• _EXERCISE GOAL_
Send back exactly the lines from the opening line of the records below through the one with "Write a program that".

• _Stored items from a collection_
========

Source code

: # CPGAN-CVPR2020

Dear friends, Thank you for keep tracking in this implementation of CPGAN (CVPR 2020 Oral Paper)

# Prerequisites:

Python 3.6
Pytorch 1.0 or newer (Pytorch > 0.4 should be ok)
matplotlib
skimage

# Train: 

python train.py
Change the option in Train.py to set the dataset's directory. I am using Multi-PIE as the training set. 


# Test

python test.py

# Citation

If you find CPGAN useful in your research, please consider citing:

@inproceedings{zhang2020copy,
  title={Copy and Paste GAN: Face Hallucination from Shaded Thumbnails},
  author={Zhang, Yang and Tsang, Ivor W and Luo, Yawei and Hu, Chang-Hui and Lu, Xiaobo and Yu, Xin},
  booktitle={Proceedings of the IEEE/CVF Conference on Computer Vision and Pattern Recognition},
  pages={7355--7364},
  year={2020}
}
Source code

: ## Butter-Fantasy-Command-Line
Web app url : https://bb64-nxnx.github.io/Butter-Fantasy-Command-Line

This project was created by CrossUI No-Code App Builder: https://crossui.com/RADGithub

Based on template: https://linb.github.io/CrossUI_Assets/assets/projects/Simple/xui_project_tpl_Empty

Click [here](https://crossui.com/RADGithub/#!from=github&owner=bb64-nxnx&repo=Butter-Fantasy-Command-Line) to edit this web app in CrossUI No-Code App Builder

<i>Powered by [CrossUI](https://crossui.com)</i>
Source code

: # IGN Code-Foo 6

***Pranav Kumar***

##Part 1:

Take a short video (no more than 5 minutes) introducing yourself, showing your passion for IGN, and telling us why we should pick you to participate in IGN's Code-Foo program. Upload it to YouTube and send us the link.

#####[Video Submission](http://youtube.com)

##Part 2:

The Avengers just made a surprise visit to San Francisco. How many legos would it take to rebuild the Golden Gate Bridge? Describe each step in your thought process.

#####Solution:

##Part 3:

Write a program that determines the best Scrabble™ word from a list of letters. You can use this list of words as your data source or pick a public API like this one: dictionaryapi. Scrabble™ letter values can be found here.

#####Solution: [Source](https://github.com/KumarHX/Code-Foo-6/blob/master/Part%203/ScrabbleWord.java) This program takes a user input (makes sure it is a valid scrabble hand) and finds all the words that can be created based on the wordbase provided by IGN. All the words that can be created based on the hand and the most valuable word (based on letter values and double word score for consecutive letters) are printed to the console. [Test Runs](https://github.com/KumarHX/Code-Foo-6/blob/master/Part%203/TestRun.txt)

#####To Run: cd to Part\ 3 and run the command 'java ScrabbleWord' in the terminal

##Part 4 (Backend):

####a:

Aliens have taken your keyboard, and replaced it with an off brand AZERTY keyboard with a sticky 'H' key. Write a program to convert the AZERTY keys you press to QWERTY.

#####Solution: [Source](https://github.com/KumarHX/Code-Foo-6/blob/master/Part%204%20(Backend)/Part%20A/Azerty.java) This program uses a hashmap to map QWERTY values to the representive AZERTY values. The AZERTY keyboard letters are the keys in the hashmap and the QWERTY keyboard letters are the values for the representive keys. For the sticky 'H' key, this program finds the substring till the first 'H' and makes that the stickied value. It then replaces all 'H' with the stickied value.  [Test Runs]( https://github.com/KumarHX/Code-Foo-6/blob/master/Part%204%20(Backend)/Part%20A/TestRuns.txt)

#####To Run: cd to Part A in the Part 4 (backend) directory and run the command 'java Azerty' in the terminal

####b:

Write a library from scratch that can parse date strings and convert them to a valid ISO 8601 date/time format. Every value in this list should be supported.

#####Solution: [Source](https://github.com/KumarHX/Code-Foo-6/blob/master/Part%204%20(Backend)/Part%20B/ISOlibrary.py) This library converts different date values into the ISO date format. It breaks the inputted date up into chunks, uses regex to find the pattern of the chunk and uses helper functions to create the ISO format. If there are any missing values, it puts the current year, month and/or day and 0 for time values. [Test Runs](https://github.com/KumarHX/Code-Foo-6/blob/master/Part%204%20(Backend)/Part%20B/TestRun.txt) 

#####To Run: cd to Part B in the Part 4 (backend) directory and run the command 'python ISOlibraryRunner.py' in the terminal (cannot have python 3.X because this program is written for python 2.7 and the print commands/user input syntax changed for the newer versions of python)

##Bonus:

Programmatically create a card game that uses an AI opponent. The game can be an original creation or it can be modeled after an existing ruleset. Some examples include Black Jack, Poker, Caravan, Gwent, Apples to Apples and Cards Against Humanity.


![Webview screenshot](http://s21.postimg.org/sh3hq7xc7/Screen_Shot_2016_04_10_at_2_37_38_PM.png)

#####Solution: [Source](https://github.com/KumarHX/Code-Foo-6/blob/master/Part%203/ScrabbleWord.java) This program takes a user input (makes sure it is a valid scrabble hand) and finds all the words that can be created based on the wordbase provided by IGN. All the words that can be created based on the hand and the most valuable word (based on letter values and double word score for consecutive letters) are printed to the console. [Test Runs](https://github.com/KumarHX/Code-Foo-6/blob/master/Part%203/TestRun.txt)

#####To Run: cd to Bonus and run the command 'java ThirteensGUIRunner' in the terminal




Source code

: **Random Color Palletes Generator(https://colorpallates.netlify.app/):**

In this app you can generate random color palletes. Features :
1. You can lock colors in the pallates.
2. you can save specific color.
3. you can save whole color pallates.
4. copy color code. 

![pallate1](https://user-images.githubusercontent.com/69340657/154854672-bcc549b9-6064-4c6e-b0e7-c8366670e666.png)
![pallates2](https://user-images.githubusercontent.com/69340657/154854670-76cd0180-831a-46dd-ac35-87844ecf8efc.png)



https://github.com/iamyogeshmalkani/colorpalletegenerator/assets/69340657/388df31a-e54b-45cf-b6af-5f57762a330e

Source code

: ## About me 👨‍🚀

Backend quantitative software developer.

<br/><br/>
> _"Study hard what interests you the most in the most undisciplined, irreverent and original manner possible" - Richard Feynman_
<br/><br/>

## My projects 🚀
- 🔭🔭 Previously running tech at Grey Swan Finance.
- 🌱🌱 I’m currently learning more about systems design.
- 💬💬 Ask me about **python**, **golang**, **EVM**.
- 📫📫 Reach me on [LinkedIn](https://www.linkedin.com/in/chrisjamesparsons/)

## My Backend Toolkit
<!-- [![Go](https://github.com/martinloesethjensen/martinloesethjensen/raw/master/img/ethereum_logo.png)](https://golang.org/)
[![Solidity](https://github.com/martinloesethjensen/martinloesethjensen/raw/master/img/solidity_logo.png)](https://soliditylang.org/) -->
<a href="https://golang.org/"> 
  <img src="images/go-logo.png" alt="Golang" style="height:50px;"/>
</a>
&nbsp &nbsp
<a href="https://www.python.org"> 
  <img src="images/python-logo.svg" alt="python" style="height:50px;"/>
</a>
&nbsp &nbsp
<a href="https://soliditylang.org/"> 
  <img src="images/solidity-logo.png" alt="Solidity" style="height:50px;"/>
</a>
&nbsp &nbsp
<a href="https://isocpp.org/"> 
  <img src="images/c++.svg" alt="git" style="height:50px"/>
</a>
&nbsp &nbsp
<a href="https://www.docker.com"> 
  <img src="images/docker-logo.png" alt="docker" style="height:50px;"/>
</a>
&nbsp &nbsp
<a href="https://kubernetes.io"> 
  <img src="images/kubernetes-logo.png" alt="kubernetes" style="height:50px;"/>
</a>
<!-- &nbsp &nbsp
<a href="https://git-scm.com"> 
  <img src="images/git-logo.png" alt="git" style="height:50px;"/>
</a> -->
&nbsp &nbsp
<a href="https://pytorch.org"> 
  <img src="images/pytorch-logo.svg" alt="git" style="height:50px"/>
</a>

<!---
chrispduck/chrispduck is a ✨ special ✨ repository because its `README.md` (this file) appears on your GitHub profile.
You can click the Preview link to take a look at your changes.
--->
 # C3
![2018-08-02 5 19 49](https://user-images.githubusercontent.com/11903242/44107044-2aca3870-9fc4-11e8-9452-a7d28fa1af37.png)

========

• _RESPONSE BOX_
Source code

: # CPGAN-CVPR2020

Dear friends, Thank you for keep tracking in this implementation of CPGAN (CVPR 2020 Oral Paper)

# Prerequisites:

Python 3.6
Pytorch 1.0 or newer (Pytorch > 0.4 should be ok)
matplotlib
skimage

# Train: 

python train.py
Change the option in Train.py to set the dataset's directory. I am using Multi-PIE as the training set. 


# Test

python test.py

# Citation

If you find CPGAN useful in your research, please consider citing:

@inproceedings{zhang2020copy,
  title={Copy and Paste GAN: Face Hallucination from Shaded Thumbnails},
  author={Zhang, Yang and Tsang, Ivor W and Luo, Yawei and Hu, Chang-Hui and Lu, Xiaobo and Yu, Xin},
  booktitle={Proceedings of the IEEE/CVF Conference on Computer Vision and Pattern Recognition},
  pages={7355--7364},
  year={2020}
}
Source code

: ## Butter-Fantasy-Command-Line
Web app url : https://bb64-nxnx.github.io/Butter-Fantasy-Command-Line

This project was created by CrossUI No-Code App Builder: https://crossui.com/RADGithub

Based on template: https://linb.github.io/CrossUI_Assets/assets/projects/Simple/xui_project_tpl_Empty

Click [here](https://crossui.com/RADGithub/#!from=github&owner=bb64-nxnx&repo=Butter-Fantasy-Command-Line) to edit this web app in CrossUI No-Code App Builder

<i>Powered by [CrossUI](https://crossui.com)</i>
Source code

: # IGN Code-Foo 6

***Pranav Kumar***

##Part 1:

Take a short video (no more than 5 minutes) introducing yourself, showing your passion for IGN, and telling us why we should pick you to participate in IGN's Code-Foo program. Upload it to YouTube and send us the link.

#####[Video Submission](http://youtube.com)

##Part 2:

The Avengers just made a surprise visit to San Francisco. How many legos would it take to rebuild the Golden Gate Bridge? Describe each step in your thought process.

#####Solution:

##Part 3:

Write a program that determines the best Scrabble™ word from a list of letters. You can use this list of words as your data source or pick a public API like this one: dictionaryapi. Scrabble™ letter values can be found here.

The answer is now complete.